DebraLynn Wood-Lindsey left a message on January 13, 2017:
He thought of you as his sister too. Love you, my dear friend.
Richard Hourula left a message on January 12, 2017:
For 27 years I saw Kevin regularly at Cal football games, men’s basketball and women’s basketball games (in the off season we regularly met for coffee and 2-3 hour conversations). For the last 12 years we sat together at women’s games, spending as much time chatting as we did watching the games. Besides sports we talked about music, TV, movies, travels, politics and family. Every year Kevin would go back to Hawaii to visit family. He spoke lovingly about the islands and his trips as well as about his three siblings. I briefly met his youngest sister but felt as if I knew his family quite well. When his oldest sister called me with the news about Kevin, she told me how often they had heard about me. I was deeply touched to know that Kevin spoke of me to his family. I’ll miss our running jokes. I’ll miss our email exchanges (I would always sign off with a Go Bears! But he always out did me with a GO BEARS!!!).
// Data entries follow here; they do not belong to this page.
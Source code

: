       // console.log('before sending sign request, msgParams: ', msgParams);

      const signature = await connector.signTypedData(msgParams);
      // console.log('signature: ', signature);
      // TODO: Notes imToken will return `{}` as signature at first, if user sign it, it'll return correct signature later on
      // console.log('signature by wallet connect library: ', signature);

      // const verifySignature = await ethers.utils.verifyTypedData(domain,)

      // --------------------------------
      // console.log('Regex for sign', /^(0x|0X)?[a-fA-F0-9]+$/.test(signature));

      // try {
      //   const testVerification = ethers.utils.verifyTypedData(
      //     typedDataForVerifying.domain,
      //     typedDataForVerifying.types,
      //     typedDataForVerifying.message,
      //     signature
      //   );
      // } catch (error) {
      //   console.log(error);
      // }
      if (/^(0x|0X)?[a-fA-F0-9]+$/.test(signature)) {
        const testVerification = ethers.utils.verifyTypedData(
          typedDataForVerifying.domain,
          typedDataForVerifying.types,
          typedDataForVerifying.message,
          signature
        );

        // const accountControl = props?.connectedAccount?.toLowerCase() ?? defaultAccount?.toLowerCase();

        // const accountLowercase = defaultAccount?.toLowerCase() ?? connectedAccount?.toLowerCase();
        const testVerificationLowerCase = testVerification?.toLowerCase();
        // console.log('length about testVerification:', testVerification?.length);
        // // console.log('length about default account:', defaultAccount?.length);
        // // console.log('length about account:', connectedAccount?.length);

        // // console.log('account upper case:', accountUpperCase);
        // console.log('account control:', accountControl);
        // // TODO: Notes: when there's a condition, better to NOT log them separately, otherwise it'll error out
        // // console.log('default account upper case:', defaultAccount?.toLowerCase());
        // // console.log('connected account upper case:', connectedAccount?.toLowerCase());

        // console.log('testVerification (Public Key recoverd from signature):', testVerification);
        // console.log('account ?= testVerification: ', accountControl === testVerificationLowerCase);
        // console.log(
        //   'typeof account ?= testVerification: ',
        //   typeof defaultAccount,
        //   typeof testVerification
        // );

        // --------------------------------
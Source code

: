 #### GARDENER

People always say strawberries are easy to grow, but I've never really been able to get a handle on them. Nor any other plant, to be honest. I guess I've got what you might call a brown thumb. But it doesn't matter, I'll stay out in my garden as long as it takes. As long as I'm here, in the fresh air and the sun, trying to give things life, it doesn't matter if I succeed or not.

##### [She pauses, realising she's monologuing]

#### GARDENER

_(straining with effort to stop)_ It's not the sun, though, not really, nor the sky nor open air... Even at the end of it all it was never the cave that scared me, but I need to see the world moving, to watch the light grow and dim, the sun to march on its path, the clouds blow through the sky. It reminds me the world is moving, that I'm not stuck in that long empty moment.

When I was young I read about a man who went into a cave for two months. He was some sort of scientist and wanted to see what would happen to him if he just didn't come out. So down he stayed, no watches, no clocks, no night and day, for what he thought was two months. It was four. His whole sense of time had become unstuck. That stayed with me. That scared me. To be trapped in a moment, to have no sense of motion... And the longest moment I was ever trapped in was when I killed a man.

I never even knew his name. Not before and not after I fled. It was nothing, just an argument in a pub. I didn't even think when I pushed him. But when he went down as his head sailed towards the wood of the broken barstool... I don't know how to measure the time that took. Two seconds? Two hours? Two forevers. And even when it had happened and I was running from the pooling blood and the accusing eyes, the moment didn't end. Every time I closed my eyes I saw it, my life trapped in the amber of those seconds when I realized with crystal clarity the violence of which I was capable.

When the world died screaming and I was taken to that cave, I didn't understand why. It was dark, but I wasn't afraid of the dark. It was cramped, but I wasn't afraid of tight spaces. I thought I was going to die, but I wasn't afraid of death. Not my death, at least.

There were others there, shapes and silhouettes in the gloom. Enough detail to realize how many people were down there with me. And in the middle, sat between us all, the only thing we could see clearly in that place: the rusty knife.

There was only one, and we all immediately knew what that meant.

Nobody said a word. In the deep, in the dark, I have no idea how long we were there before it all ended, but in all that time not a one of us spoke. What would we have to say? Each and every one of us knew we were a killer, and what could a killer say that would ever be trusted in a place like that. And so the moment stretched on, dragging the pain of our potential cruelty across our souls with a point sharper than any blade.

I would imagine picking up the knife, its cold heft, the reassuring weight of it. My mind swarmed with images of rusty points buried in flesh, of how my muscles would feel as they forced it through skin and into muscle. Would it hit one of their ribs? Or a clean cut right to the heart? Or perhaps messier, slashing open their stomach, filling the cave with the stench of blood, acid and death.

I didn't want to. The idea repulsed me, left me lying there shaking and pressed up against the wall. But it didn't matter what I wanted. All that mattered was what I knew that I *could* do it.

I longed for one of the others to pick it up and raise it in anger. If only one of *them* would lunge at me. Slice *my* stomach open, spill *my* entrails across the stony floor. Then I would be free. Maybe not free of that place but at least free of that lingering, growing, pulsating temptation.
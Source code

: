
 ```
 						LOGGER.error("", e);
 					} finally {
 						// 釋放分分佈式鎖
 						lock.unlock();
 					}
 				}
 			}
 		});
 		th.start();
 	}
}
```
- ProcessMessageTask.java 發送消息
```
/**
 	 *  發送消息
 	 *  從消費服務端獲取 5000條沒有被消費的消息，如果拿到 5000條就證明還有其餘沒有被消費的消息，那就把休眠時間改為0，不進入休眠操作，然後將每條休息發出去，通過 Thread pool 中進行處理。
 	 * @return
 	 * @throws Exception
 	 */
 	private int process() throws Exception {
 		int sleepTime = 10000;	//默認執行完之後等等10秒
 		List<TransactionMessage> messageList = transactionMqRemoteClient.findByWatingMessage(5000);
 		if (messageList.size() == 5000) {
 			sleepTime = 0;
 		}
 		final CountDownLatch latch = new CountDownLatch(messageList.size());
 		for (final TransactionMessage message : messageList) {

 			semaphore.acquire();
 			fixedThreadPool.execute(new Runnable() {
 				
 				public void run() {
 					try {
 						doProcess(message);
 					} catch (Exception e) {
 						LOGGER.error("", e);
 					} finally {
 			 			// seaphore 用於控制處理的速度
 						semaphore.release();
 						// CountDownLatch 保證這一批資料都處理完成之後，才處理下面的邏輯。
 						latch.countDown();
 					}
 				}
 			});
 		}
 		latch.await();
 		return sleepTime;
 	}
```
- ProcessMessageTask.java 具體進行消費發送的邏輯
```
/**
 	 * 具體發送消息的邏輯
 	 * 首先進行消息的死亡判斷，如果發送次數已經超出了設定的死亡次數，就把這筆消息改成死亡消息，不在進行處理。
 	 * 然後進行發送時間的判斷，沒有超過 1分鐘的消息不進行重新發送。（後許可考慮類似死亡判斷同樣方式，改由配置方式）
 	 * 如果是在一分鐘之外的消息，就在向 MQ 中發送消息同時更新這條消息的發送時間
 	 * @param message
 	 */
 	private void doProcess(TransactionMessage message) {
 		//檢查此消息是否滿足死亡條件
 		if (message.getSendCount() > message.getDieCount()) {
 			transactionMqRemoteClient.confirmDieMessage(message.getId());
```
I’ll miss comparing the era we grew up in with today. I’ll miss sharing observations about Cal players and coaches. I’ll miss our poking innocent fun at strangers from afar. I’ll miss our frank discussions on addiction and sharing stories about our youth and how we managed to survive. I’ll miss his rigorous honesty and his perspective and his compassion and his righteous indignation about some of the idiots in politicals. I'll miss his reliability, his story telling, our sharing of reminisces and his warmth, kindness, dignity and hatred of Stanfurd. I sometimes shared my writings with him and he always responded with compliments. Not everyone that I know does that. I was most touched after sending him my blog posts about a recent trip to New York. Twice he told me that my writing of that trip was so vivid he felt like he was there. As I mourn Kevin, I take great comfort and even joy in having had the pleasure of spending so much time with him. While I struggle with grief and the void his departure creates in my life, I know that in the heavens there is a star shining ever brighter now -- for he is within it. GO BEARS!!! Richard Hourula
DebraLynn Wood-Lindsey left a message on January 13, 2017:
Richard, I am using your photo in my video tribute to him. I remember you. Kevin spoke of you all the time. I was with my sister when she called you. We were going through Kevin's phone and I told her, 'we need to call him.' Thank you so much for your kind words and your friendship. Kevin loved his BEARS!! I share that love. I hope we can get together to share our stories of my brother. I would love to hear them! Take care. Hope to see you soon. Debbie (little sister)! GO BEARS!!
nancee aboussie left a message on January 14, 2017:
Our thoughts and prayers are with you and your family. Nancee and Mike
Sunset View Mortuary left a message:
Please accept our deepest condolences for your family's loss.